The photon concepts as used by a high percentage of the laser community have no scientific justification.

In my experience, many physicists who answer simple questions about matter without unnecessary reference to quarks or gluons are incapable of answering simple questions about light without unnecessary reference to photons.

This is puzzling, because very few experiments are capable of distinguishing between the existence and nonexistence of photons.

If you are genuinely interested in the photon model of light, then be prepared to do an awful lot of math to predict even fairly simple experimental results. You will, of course, be using a more correct model, but one should use the right tool for the right job.

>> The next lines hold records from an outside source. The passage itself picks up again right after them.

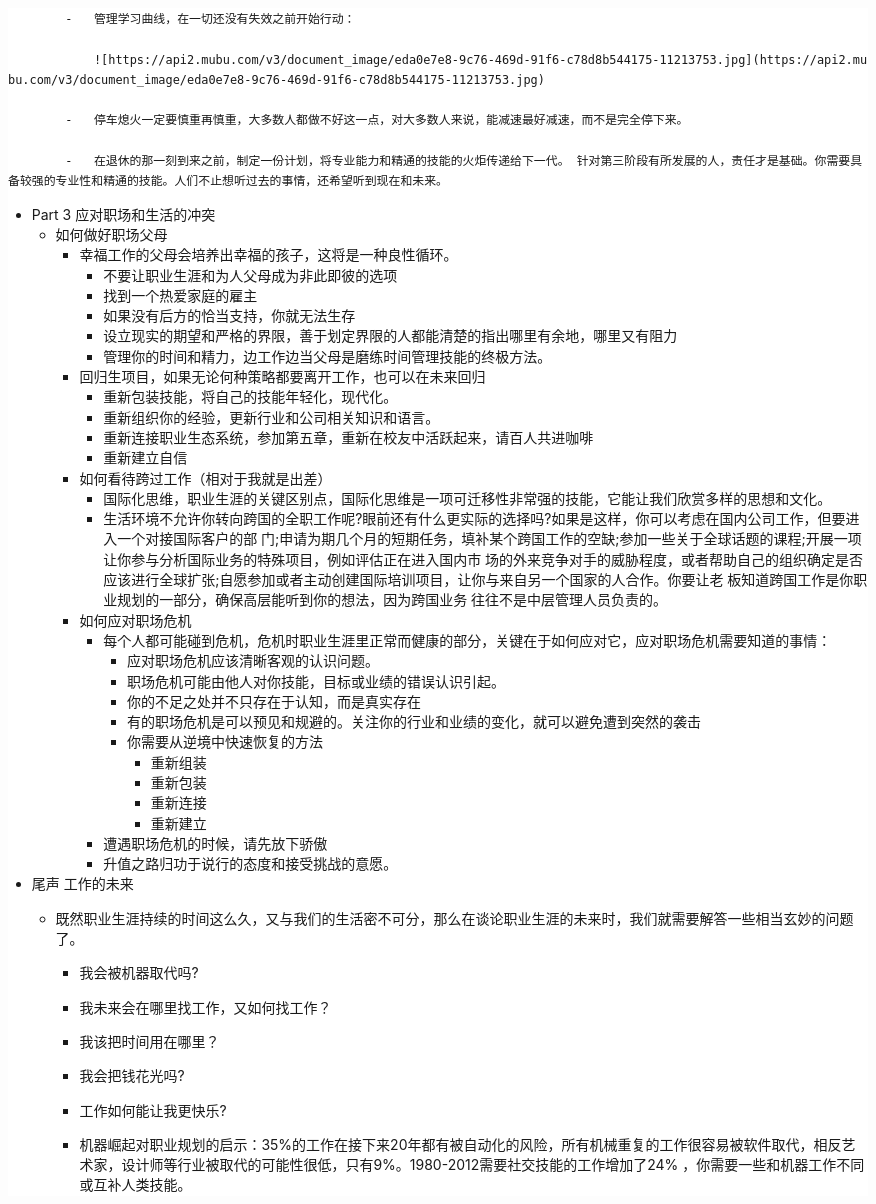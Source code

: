             -   管理学习曲线，在一切还没有失效之前开始行动：
                
                ![https://api2.mubu.com/v3/document_image/eda0e7e8-9c76-469d-91f6-c78d8b544175-11213753.jpg](https://api2.mubu.com/v3/document_image/eda0e7e8-9c76-469d-91f6-c78d8b544175-11213753.jpg)
                
            -   停车熄火一定要慎重再慎重，大多数人都做不好这一点，对大多数人来说，能减速最好减速，而不是完全停下来。
                
            -   在退休的那一刻到来之前，制定一份计划，将专业能力和精通的技能的火炬传递给下一代。 针对第三阶段有所发展的人，责任才是基础。你需要具备较强的专业性和精通的技能。人们不止想听过去的事情，还希望听到现在和未来。
                
-   Part 3 应对职场和生活的冲突
    -   如何做好职场父母
        -   幸福工作的父母会培养出幸福的孩子，这将是一种良性循环。
            -   不要让职业生涯和为人父母成为非此即彼的选项
            -   找到一个热爱家庭的雇主
            -   如果没有后方的恰当支持，你就无法生存
            -   设立现实的期望和严格的界限，善于划定界限的人都能清楚的指出哪里有余地，哪里又有阻力
            -   管理你的时间和精力，边工作边当父母是磨练时间管理技能的终极方法。
        -   回归生项目，如果无论何种策略都要离开工作，也可以在未来回归
            -   重新包装技能，将自己的技能年轻化，现代化。
            -   重新组织你的经验，更新行业和公司相关知识和语言。
            -   重新连接职业生态系统，参加第五章，重新在校友中活跃起来，请百人共进咖啡
            -   重新建立自信
        -   如何看待跨过工作（相对于我就是出差）
            -   国际化思维，职业生涯的关键区别点，国际化思维是一项可迁移性非常强的技能，它能让我们欣赏多样的思想和文化。
            -   生活环境不允许你转向跨国的全职工作呢?眼前还有什么更实际的选择吗?如果是这样，你可以考虑在国内公司工作，但要进入一个对接国际客户的部 门;申请为期几个月的短期任务，填补某个跨国工作的空缺;参加一些关于全球话题的课程;开展一项让你参与分析国际业务的特殊项目，例如评估正在进入国内市 场的外来竞争对手的威胁程度，或者帮助自己的组织确定是否应该进行全球扩张;自愿参加或者主动创建国际培训项目，让你与来自另一个国家的人合作。你要让老 板知道跨国工作是你职业规划的一部分，确保高层能听到你的想法，因为跨国业务 往往不是中层管理人员负责的。
        -   如何应对职场危机
            -   每个人都可能碰到危机，危机时职业生涯里正常而健康的部分，关键在于如何应对它，应对职场危机需要知道的事情：
                -   应对职场危机应该清晰客观的认识问题。
                -   职场危机可能由他人对你技能，目标或业绩的错误认识引起。
                -   你的不足之处并不只存在于认知，而是真实存在
                -   有的职场危机是可以预见和规避的。关注你的行业和业绩的变化，就可以避免遭到突然的袭击
                -   你需要从逆境中快速恢复的方法
                    -   重新组装
                    -   重新包装
                    -   重新连接
                    -   重新建立
            -   遭遇职场危机的时候，请先放下骄傲
            -   升值之路归功于说行的态度和接受挑战的意愿。
-   尾声 工作的未来
    -   既然职业生涯持续的时间这么久，又与我们的生活密不可分，那么在谈论职业生涯的未来时，我们就需要解答一些相当玄妙的问题了。
        
        -   我会被机器取代吗?
            
        -   我未来会在哪里找工作，又如何找工作？
            
        -   我该把时间用在哪里？
            
        -   我会把钱花光吗?
            
        -   工作如何能让我更快乐?
            
        -   机器崛起对职业规划的启示：35%的工作在接下来20年都有被自动化的风险，所有机械重复的工作很容易被软件取代，相反艺术家，设计师等行业被取代的可能性很低，只有9%。1980-2012需要社交技能的工作增加了24% ，你需要一些和机器工作不同或互补人类技能。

If, however, you're interested in the experimentally observable behavior of light, then Maxwell's equations will give you the right answer in the vast majority of cases. For example, you ask if two different lasers can interfere. They can! See this question: Is it possible to observe interference from 2 independent optical lasers?

I'm sure the photon model predicts this result, but I suspect not without a fairly strong grasp of the math. If you'd never heard of photons, and all you knew were Maxwell's equations, this result isn't very surprising.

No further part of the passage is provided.